Dhak Chachoki is a village in Phagwara Tehsil in Kapurthala district of Punjab State, India. It is located 42 km from Kapurthala, 2 km from Phagwara. The village is administrated by a Sarpanch who is an elected representative of village as per the constitution of India and Panchayati raj (India).

== Demography ==
According to the report published by Census India in 2011, Dhak Chachoki has 916 houses with the total population of 4,064 persons of which 2,205 are male and 1,859 females. Literacy rate of Dhak Chachoki is 85.43%, higher than the state average of 75.84%. The population of children in the age group 0–6 years is 439 which is 10.80% of the total population. Child sex ratio is approximately 852, higher than the state average of 846.

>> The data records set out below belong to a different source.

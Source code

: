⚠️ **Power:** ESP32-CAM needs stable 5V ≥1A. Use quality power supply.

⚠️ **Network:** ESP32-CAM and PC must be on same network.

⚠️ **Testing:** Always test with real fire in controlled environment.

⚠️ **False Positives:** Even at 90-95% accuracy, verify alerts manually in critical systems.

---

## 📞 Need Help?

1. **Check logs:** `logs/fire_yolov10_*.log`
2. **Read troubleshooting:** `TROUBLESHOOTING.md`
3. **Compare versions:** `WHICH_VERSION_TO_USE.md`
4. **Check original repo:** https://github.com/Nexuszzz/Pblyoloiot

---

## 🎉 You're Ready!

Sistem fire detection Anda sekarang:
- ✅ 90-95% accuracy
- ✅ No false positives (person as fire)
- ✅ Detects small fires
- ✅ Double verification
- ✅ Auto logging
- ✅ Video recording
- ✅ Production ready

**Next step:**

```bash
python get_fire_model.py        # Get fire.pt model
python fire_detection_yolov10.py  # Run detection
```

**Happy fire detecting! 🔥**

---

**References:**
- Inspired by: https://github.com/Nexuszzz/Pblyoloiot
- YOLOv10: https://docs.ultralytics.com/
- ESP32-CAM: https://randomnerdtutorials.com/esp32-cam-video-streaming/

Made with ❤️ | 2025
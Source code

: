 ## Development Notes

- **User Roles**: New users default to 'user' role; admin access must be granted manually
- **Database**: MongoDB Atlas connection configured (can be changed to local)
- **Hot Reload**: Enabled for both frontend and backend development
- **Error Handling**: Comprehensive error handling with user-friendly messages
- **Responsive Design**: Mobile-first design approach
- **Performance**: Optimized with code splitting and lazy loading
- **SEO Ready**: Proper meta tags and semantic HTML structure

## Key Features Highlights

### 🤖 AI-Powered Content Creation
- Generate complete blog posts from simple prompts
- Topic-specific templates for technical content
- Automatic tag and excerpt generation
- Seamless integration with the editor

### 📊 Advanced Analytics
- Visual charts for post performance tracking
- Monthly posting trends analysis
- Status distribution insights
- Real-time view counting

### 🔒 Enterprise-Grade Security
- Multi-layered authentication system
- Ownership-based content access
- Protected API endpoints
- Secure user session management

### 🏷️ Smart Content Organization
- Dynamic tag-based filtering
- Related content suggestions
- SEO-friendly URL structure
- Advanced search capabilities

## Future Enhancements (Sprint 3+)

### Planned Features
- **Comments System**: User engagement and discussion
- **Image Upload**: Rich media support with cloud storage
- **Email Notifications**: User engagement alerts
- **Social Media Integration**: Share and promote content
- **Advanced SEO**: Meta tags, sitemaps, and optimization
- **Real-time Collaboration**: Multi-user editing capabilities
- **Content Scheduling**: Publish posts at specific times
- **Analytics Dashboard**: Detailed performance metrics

As per census 2011, 1,432 people were engaged in work activities out of the total population of Dhak Chachoki which includes 1,206 males and 226 females. According to census survey report 2011, 90.36% workers (Employment or Earning more than 6 Months) describe their work as main work and 9.64% workers are involved in Marginal activity providing livelihood for less than 6 months.

== Population data ==

| Particulars | Total | Male | Female |
|---|---|---|---|
| Total No. of Houses | 916 | - | - |
| Population | 4,064 | 2,205 | 1,859 |
| Child (0-6) | 439 | 237 | 202 |
| Schedule Caste | 1,255 | 657 | 598 |
| Schedule Tribe | 0 | 0 | 0 |
| Literacy | 85.43 % | 89.58 % | 80.51 % |
| Total Workers | 1,432 | 1,206 | 226 |
| Main Worker | 1,294 | 0 | 0 |
| Marginal Worker | 138 | 109 | 29 |

== Caste ==
The village has schedule caste (SC) constitutes 30.88% of total population of the village and it doesn't have any Schedule Tribe (ST) population.